The public school system for Seneca Falls and its nearby villages is provided by the Seneca Falls Central School District. This district has four schools. The current superintendent is Michelle Reed.

- Frank M. Knight Elementary School is a public school which handles grades K-2 in the Seneca Falls Central School District. It has an enrollment of about 300 students. The current principal is Janet Clendenen.
- Elizabeth Cady Stanton School is a public school which handles grades 3–5. It has an enrollment of about 300 students. The current principal is Amy Hibbard.
- Seneca Falls Middle School is a public school which handles grades 6–8. Enrollment is around 350 students.

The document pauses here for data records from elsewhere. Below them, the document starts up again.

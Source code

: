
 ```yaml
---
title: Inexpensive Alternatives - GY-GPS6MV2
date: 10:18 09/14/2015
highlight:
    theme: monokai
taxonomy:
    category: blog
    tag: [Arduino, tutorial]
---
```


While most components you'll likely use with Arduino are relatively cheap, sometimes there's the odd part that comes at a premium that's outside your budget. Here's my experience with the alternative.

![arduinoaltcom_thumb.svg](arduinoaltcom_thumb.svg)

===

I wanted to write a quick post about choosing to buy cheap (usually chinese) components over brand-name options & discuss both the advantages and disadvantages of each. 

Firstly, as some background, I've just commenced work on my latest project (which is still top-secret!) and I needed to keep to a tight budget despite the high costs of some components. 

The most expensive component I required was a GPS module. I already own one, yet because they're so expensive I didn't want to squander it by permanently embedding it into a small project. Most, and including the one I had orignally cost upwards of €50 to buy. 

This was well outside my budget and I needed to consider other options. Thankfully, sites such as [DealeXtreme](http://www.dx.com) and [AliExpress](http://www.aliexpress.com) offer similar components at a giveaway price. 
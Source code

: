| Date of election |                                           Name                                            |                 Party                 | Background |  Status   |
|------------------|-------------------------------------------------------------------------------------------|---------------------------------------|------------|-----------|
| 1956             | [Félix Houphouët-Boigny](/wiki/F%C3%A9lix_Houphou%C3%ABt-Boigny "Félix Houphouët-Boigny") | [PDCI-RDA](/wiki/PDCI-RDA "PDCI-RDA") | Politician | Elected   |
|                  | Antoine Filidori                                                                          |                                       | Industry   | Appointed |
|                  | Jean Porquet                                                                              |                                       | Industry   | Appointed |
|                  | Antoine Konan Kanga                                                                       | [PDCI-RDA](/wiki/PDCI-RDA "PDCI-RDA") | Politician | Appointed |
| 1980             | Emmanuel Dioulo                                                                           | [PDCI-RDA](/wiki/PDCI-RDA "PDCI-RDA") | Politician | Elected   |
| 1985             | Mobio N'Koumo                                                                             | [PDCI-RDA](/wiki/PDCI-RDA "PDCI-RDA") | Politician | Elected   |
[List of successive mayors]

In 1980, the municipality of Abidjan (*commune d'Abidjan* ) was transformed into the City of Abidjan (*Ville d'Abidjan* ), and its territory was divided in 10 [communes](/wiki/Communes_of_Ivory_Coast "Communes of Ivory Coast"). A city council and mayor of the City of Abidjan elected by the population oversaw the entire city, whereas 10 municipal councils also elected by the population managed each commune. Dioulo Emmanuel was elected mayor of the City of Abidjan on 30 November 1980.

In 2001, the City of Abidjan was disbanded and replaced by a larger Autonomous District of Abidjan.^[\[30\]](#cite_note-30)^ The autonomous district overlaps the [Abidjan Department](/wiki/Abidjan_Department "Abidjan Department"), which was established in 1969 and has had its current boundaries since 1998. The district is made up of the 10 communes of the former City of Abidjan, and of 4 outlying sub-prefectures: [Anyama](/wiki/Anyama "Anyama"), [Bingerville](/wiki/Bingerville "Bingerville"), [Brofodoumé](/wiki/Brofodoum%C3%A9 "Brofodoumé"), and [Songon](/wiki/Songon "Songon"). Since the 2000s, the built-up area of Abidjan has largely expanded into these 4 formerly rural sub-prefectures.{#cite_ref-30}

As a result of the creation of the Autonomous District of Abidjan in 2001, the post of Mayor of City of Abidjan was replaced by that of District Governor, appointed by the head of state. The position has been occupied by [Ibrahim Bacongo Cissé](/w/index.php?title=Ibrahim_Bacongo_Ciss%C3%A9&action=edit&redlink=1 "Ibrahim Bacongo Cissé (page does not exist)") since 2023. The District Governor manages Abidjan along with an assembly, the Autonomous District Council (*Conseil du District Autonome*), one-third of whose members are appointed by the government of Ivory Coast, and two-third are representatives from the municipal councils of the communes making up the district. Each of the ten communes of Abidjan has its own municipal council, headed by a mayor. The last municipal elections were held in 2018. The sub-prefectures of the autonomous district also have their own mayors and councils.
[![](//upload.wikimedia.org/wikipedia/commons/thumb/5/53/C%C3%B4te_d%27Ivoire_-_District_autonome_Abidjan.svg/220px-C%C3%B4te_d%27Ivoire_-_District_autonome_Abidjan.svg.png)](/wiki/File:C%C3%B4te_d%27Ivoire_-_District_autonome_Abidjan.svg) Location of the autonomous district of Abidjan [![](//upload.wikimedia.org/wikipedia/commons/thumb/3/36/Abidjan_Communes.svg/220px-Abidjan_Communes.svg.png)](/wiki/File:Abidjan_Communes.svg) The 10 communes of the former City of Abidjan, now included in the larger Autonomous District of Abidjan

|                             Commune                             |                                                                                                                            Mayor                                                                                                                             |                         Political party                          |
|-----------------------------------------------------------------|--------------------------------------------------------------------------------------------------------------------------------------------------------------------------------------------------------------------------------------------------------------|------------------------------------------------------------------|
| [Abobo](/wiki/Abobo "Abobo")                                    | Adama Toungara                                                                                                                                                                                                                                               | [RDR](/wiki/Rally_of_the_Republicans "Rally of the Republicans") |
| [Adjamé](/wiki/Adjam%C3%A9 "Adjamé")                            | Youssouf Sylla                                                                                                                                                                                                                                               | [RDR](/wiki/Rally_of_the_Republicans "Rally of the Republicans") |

The current principal is Kevin Rhinehart.
- Mynderse Academy is a public school which handles grades 9–12. The enrollment is around 511 students as of 2006. The current principal is Faith Lewis.

===Private schools===

- Finger Lakes Christian School (FLCS) is a private Christian Pre-K through 12th grade school in Seneca Falls. Established in 1990, the school enrolls approximately 100 students.

==Colleges==

- Northeast College of Health Sciences Moving from Long Island, New York, in the fall of 1991, then known as New York Chiropractic College (NYCC), opened at this site after purchasing the vacant Eisenhower College campus from the state, who controlled the closed campus.

==Transportation==

New York State Route 5 and U.S. Route 20 run east–west through the town.

- RTS Seneca (formerly Seneca Transit Service) serves Seneca County with a focus on Geneva, Seneca Falls, and Waterloo. Additional service also operates on a less frequent schedule as far south as Interlaken and Lodi.